Posted: 4/5/2010 8:06:10 PM
Her reaction might have been initially triggered by the hair dye, but if she is still having problems a year later, she is probably still being exposed to things which are making her immune system over-react. She might have a syndrome called Multiple Chemical Sensitivity also.

To give her immune system a rest, she might try using all homemade products for cleaning and personal hygiene. There is a book called "Clean and Green" which has recipes for cleaning products. You can buy citric acid in a powder form on the internet and dissolve it in water and use it to clean your hair.

If you make your own personal care products, use only edible ingredients and make sure that those don't contain any preservatives. Use essential oils instead of synthetic oils for fragrance, or better yet, use things like natural real food grade lemon oil, almond oil, and vanilla. Avoid all synthetic food colorings and other colorings. There are food grade substitutes for many colorings.

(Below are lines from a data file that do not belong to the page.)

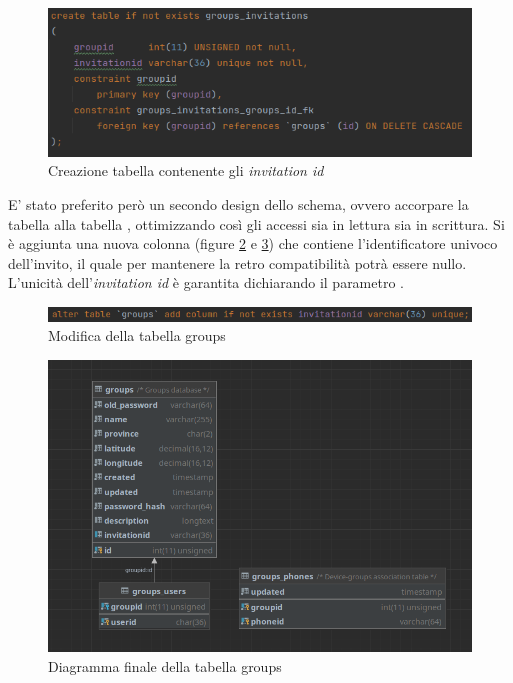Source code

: \documentclass[main.tex]{subfiles}
\begin{document}
\begin{figure}[H]
    \centering
    \includegraphics[width=1\linewidth]{img/add-link-task/invitation-first-code.png}
    \caption{Creazione tabella contenente gli \emph{invitation id}}
    \label{fig:invitation-first-code}
\end{figure}

E' stato preferito però un secondo design dello schema, ovvero accorpare la tabella  alla tabella , ottimizzando così gli accessi sia in lettura sia in scrittura. Si è aggiunta una nuova colonna  (figure \ref{fig:invitation-final-code} e \ref{fig:invitation-final}) che contiene l'identificatore univoco dell'invito, il quale per mantenere la retro compatibilità potrà essere nullo. L'unicità dell'\emph{invitation id} è garantita dichiarando il parametro .

\begin{figure}[H]
    \centering
    \includegraphics[width=1\linewidth]{img/add-link-task/invite-final.png}
    \caption{Modifica della tabella groups}
    \label{fig:invitation-final-code}
\end{figure}

\begin{figure}[H]
    \centering
    \includegraphics[width=1\linewidth]{img/add-link-task/invite-final-diagram.png}
    \caption{Diagramma finale della tabella groups}
    \label{fig:invitation-final}
\end{figure}
\end{document}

She might also be reacting to the colorings, preservatives and additives in her food. Switch to whole foods that are organically grown to avoid pesticides for 6 months to see if this helps.

She might be having an allergic reaction called oral allergy syndrome. OAS is one of the lesser-known kinds of conditions. It causes your body to interpret certain fruits or vegetables as pollen. She can try eliminating from her diet the ten most common allergenic food types: milk, wheat, soy, citrus, eggs, peanut, tree nuts, fish, shellfish, celery, and sesame. This sounds impossible, but there is a method of doing it so you can determine which foods are causing the problem and which are not. It's called an elimination diet. You eliminate all the foods listed for two weeks, then add one type back at a time, wait a day or two to see if you get a reaction and then add another. In a few weeks she will know which foods to avoid.

If her feet are her primary problem, it might be lotions or soap she is using on them, and also could be the soap used in washing her socks, or the cleaning agents or varnishes used on the flooring she walks on.

Many people are allergic to the antibiotic chemicals added to soaps to make them seem more sanitary. However, the mildest soaps still kill germs and so she can try switching to the mildest soaps available, like Dove, Ivory or plain handmade glycerine soap.

If she is overweight, and/or has a heart condition, she might have swelling in her feet and legs called edema, which should be treated by a doctor. This might also be a condition related to diabetes.

There are nutrients which can help someone's immune system calm down. There are many things in a healthy diet that if they are chronically missing from her diet, can cause a problem with general immune system dysregulation. She could have her levels of all major nutrients checked to see if she is low in something essential for the immune system to function correctly.

Fungal infections can enter into the cracks in her skin and cause a constant irritation. She could be treated for a candida infection, using Nystatin both orally and in a cream applied to the skin. She might try treating her feet for athlete's foot, a fungal infection, or for toenail fungus and see if that helps.

If she has been on strong antibiotics recently, she might have an ongoing problem with a type of bacteria that overpopulates after antibiotics kill off all the good bacteria in her gut. She could take pro-biotics, eat a lot of yogurt with active cultures, like Danactive to re-populate her system with good bacteria which will help to keep the bad stuff in check.